All-to-all networks, unfortunately, are not the bread and butter of amorphous computing. I started out, in order to see its behavior clearly, trying Peskin's algorithm on a line or ring (pictured below). A quick reminder about the spike train below: nodes which fire at the same time as at least one of their neighbors are shown in green, while nodes that fire alone are shown in blue. Also, since it is on a line, the nodes are in order and the representation is accurate. As you can see, synchronized regions form locally through absorptions, and eventually these regions merge together.



Why It Works

One would think that on the boundary of a region, an outside node would be able to "pick off" a node on the border of the region.

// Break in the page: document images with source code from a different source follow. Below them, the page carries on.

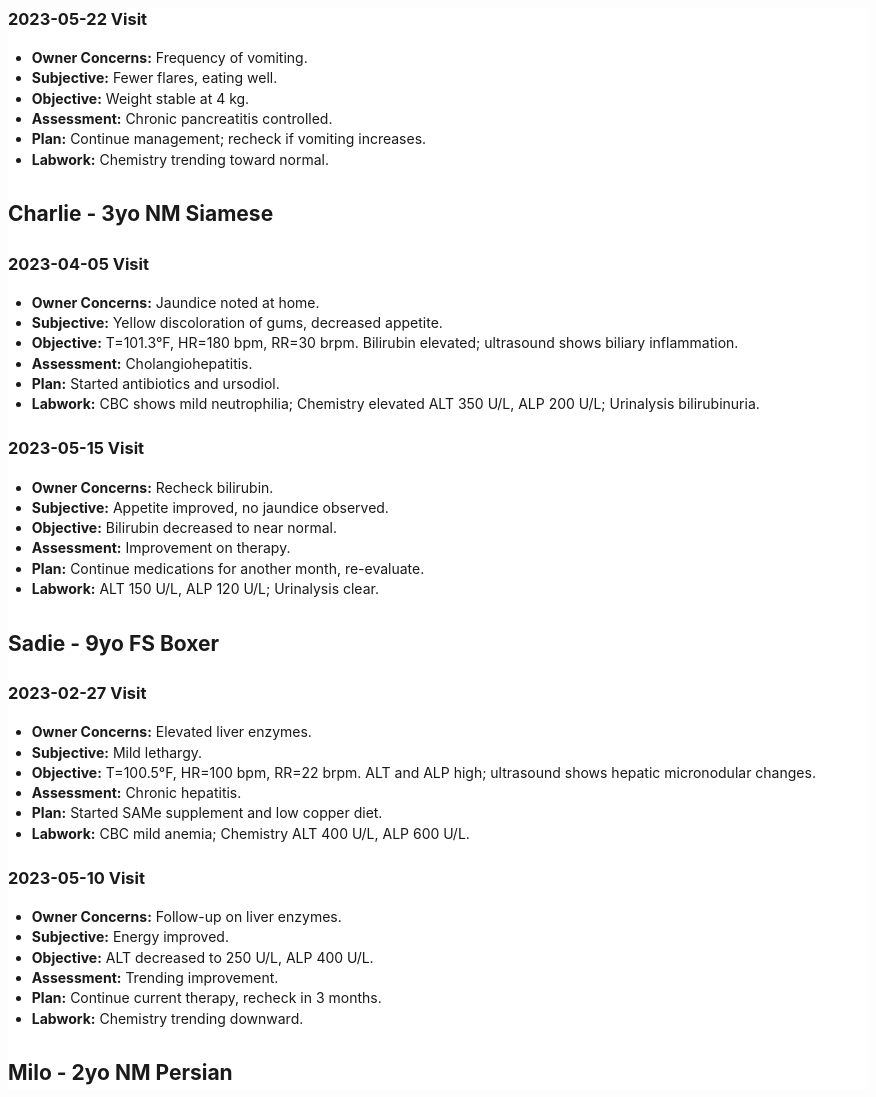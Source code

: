 ### 2023-05-22 Visit
- **Owner Concerns:** Frequency of vomiting.
- **Subjective:** Fewer flares, eating well.
- **Objective:** Weight stable at 4 kg.
- **Assessment:** Chronic pancreatitis controlled.
- **Plan:** Continue management; recheck if vomiting increases.
- **Labwork:** Chemistry trending toward normal.

## Charlie - 3yo NM Siamese

### 2023-04-05 Visit
- **Owner Concerns:** Jaundice noted at home.
- **Subjective:** Yellow discoloration of gums, decreased appetite.
- **Objective:** T=101.3°F, HR=180 bpm, RR=30 brpm. Bilirubin elevated; ultrasound shows biliary inflammation.
- **Assessment:** Cholangiohepatitis.
- **Plan:** Started antibiotics and ursodiol.
- **Labwork:** CBC shows mild neutrophilia; Chemistry elevated ALT 350 U/L, ALP 200 U/L; Urinalysis bilirubinuria.

### 2023-05-15 Visit
- **Owner Concerns:** Recheck bilirubin.
- **Subjective:** Appetite improved, no jaundice observed.
- **Objective:** Bilirubin decreased to near normal.
- **Assessment:** Improvement on therapy.
- **Plan:** Continue medications for another month, re-evaluate.
- **Labwork:** ALT 150 U/L, ALP 120 U/L; Urinalysis clear.

## Sadie - 9yo FS Boxer

### 2023-02-27 Visit
- **Owner Concerns:** Elevated liver enzymes.
- **Subjective:** Mild lethargy.
- **Objective:** T=100.5°F, HR=100 bpm, RR=22 brpm. ALT and ALP high; ultrasound shows hepatic micronodular changes.
- **Assessment:** Chronic hepatitis.
- **Plan:** Started SAMe supplement and low copper diet.
- **Labwork:** CBC mild anemia; Chemistry ALT 400 U/L, ALP 600 U/L.

### 2023-05-10 Visit
- **Owner Concerns:** Follow-up on liver enzymes.
- **Subjective:** Energy improved.
- **Objective:** ALT decreased to 250 U/L, ALP 400 U/L.
- **Assessment:** Trending improvement.
- **Plan:** Continue current therapy, recheck in 3 months.
- **Labwork:** Chemistry trending downward.


## Milo - 2yo NM Persian
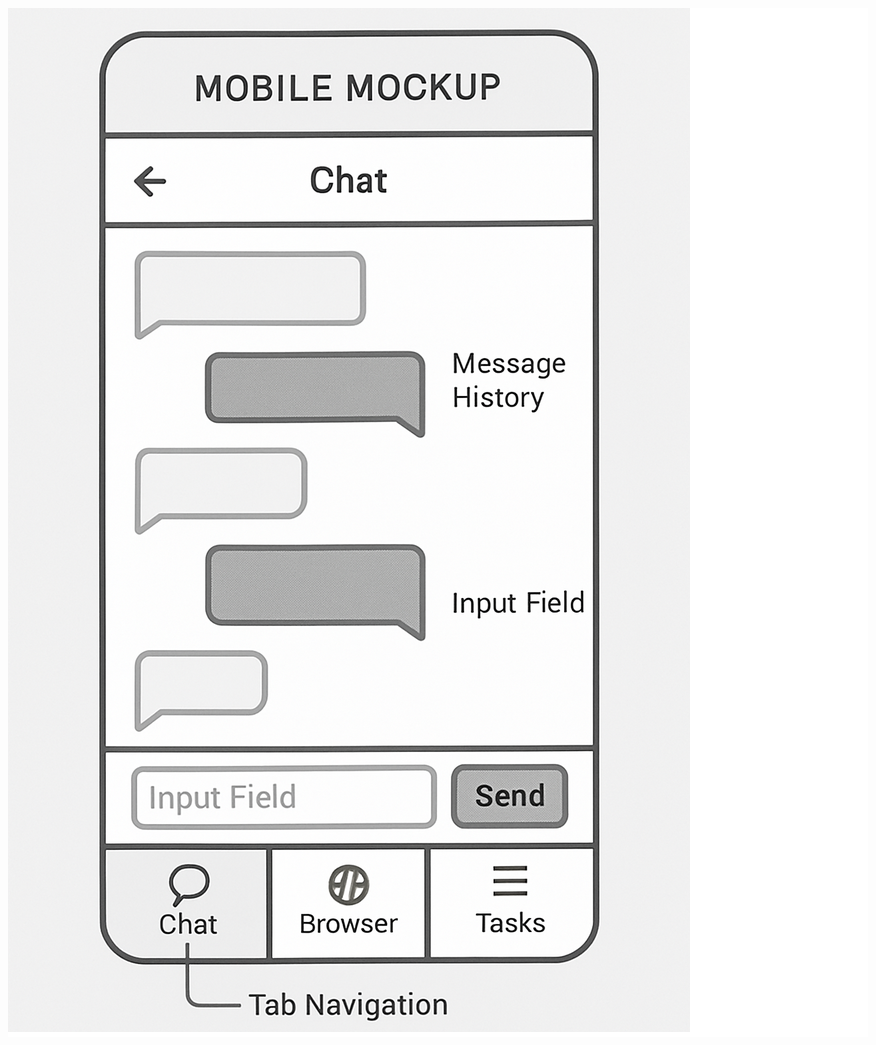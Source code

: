 ![Mobile Layout](https://raw.githubusercontent.com/likhonsheikh54/Manus-Mini/main/wireframe_mobile_layout.png)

The reason this is not the case is because of the pacemaker effect: say we have node A as the boundary node of a region (synchronized with that region) and node B its neighbor on the other side. When B fires, it advances A, so A fires sooner. If the coupling strength is large enough (there is a threshold somewhere between .0075 and .15, according to my simulations), then when node A fires, it will cause its neighbor inside its region to fire immediately and cause a chain reaction throughout the whole region. So the region stays synchronized. Indeed, if we decrease the coupling strength enough, we see regions form and break up seemingly endlessley. Similar behavior occurs on a lattice of two dimensions and on a random spatial distribution of nodes with nearest-neighbor coupling. These situations are both much easier to see in the direct representation. Again, it appears that the speed of synchronization depends on the connectivity of the network (in the sense of the number of connections to each node (its degree)). Analysis on anything more than all-to-all, unfortunately, is incredibly difficult because it requires going through increasingly many ranges of initial conditions as the number of nodes increases. It seems clear from extensive simulation that this will work in almost all initial conditions. Keep in mind that this only works in lagless situations.